- INSTRUCTIONS FOR THE TASK: Find every line in the records below that holds the word "grafico" and copy it.

- RECORDS FOR PROCESSING:
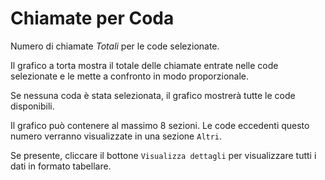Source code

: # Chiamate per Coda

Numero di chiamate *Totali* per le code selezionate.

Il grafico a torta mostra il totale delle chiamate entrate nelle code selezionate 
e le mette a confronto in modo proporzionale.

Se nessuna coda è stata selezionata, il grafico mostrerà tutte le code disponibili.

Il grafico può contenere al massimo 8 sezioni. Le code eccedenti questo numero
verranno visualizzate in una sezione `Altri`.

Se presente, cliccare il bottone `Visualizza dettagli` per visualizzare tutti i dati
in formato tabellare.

---

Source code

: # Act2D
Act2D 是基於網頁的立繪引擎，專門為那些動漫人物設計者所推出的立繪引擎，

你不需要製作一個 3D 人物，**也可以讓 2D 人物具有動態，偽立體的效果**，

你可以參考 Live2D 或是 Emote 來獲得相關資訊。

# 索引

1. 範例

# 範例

- RESULT:
Il grafico a torta mostra il totale delle chiamate entrate nelle code selezionate 
Se nessuna coda è stata selezionata, il grafico mostrerà tutte le code disponibili.
Il grafico può contenere al massimo 8 sezioni. Le code eccedenti questo numero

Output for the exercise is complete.